Author: hamishmacdonald

  • Last night in PEI

    This is my last night on PEI. Normally this part of my travels is a fun and relaxing break, but I have to admit that I haven’t been as present as I’d have liked for the festivities. My family is really important to me, but every night my brain has been tilling up worms of worry in my brain over my work situation.

    I fly out of Charlottetown Airport tomorrow afternoon… hopefully. They’ve forecast a snowstorm — about the fourth since I came here — but I have an eight-hour layover in Toronto. Normally the thought of that would turn my stomach, but at least it gives me some room for delays. If all goes well, I’ll be back in Edinburgh by the 3rd. Ugh, 24 hours of travel is not something I look forward to, but I want to sleep in my own bed!

    So this was not the postcard holiday, but maybe there’s more value in spending real-life time with my family, letting them contribute their ideas and support. And this is not to say that I didn’t have fun. I did lots of reading, napping, eating, and playing with my family — as evidenced by this silly video my sister-in-law took of my brother and I trying to beat hell out of each other in a boxing videogame: (Warning: Clip has audio.)

    [youtube http://www.youtube.com/watch?v=LkfIrwFjBpA&rel=1]

  • Stuff that was great this week

    As a contrast to my previous freaked-out post…

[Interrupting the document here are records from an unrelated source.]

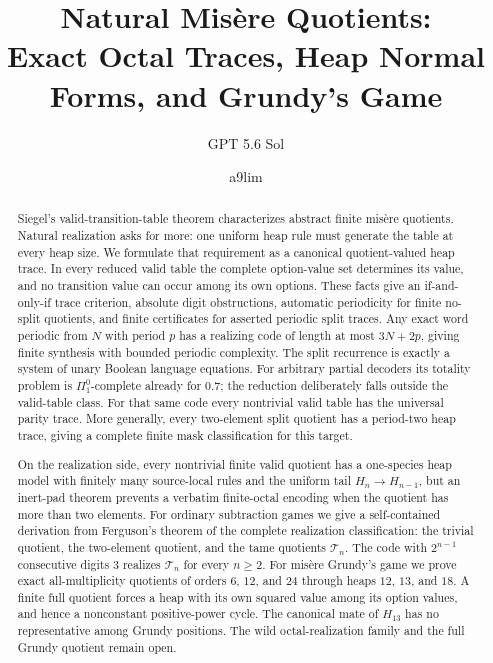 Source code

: \documentclass[11pt]{article}
\title{Natural Mis\`ere Quotients:\\
Exact Octal Traces, Heap Normal Forms, and Grundy's Game}
\author{GPT 5.6 Sol \and a9lim}
\date{}
\theoremstyle{definition}
\theoremstyle{remark}
\begin{document}
\maketitle

\begin{abstract}
Siegel's valid-transition-table theorem characterizes abstract finite
mis\`ere quotients.  Natural realization asks for more: one uniform heap rule
must generate the table at every heap size.  We formulate that requirement as
a canonical quotient-valued heap trace.  In every reduced valid table the
complete option-value set determines its value, and no transition value can
occur among its own options.  These facts give an if-and-only-if trace
criterion, absolute digit obstructions, automatic periodicity for finite
no-split quotients, and finite certificates for asserted periodic split
traces.  Any exact word periodic from $N$ with period $p$ has a realizing
code of length at most $3N+2p$, giving finite synthesis with bounded
periodic complexity.  The split recurrence is exactly a system of unary Boolean language
equations.  For arbitrary partial decoders its totality problem is
$\Pi^0_1$-complete already for $0.7$; the reduction deliberately falls
outside the valid-table class.  For that same code every nontrivial valid
table has the universal parity trace.  More generally, every two-element
split quotient has a period-two heap trace, giving a complete finite mask
classification for this target.

On the realization side, every nontrivial finite valid quotient has a
one-species heap model with finitely many source-local rules and the uniform
tail $H_n\to H_{n-1}$, but an inert-pad theorem prevents a verbatim finite-octal
encoding when the quotient has more than two elements.  For ordinary
subtraction games we give a self-contained derivation from
Ferguson's theorem of the complete realization classification: the trivial
quotient, the two-element quotient, and the tame quotients $\mathcal T_n$.
The code with $2^{n-1}$ consecutive digits $3$ realizes $\mathcal T_n$ for
every $n\ge2$.  For mis\`ere Grundy's game we prove exact
all-multiplicity quotients of orders $6$, $12$, and $24$ through heaps $12$,
$13$, and $18$.  A finite full quotient forces a heap with its own squared
value among its
option values, and hence a nonconstant positive-power cycle.  The canonical
mate of $H_{13}$ has no representative among Grundy positions.  The wild
octal-realization family and the full Grundy quotient remain open.
\end{abstract}
\end{document}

    Lisa’s band, Dirty Dishes had a “Jamboree and Bake Sale” on Tuesday night and they rocked the house down. Their act was polished smooth, and the banter between them was so warm and lighthearted that you just had to laugh and clap along — and try to not sing! The songs are all so eminently singable, even if you couldn’t hope to match the intricacy of the Dishes’ harmonies. There’s nothing worse than paying to see a good act then having some person trying to join in from the crowd and hear themselves. I didn’t want to be that guy.

    Problem solved: I bought their demo CD, so I can have them at home. And the girls raised a wagon-load of money — enough to record and produce a full CD.

    ~

    Last night was the Strategic Coach holiday party, which was a lot of fun. We went again this year to the Steamwhistle Brewery, a converted old brick railway roundhouse near the lakeshore whose giant windows look up at the glass monoliths that make up the skyline. The beer was free and free-flowing, everyone pulled out the best and handsomest version of themselves, and we had an opportunity to celebrate what a great and rare thing we have there as a team. I also had a laugh when I found my friend Gary there: turns out he was the caterer for the event! (I must tell him at Lisa’s party tonight that the food was great.)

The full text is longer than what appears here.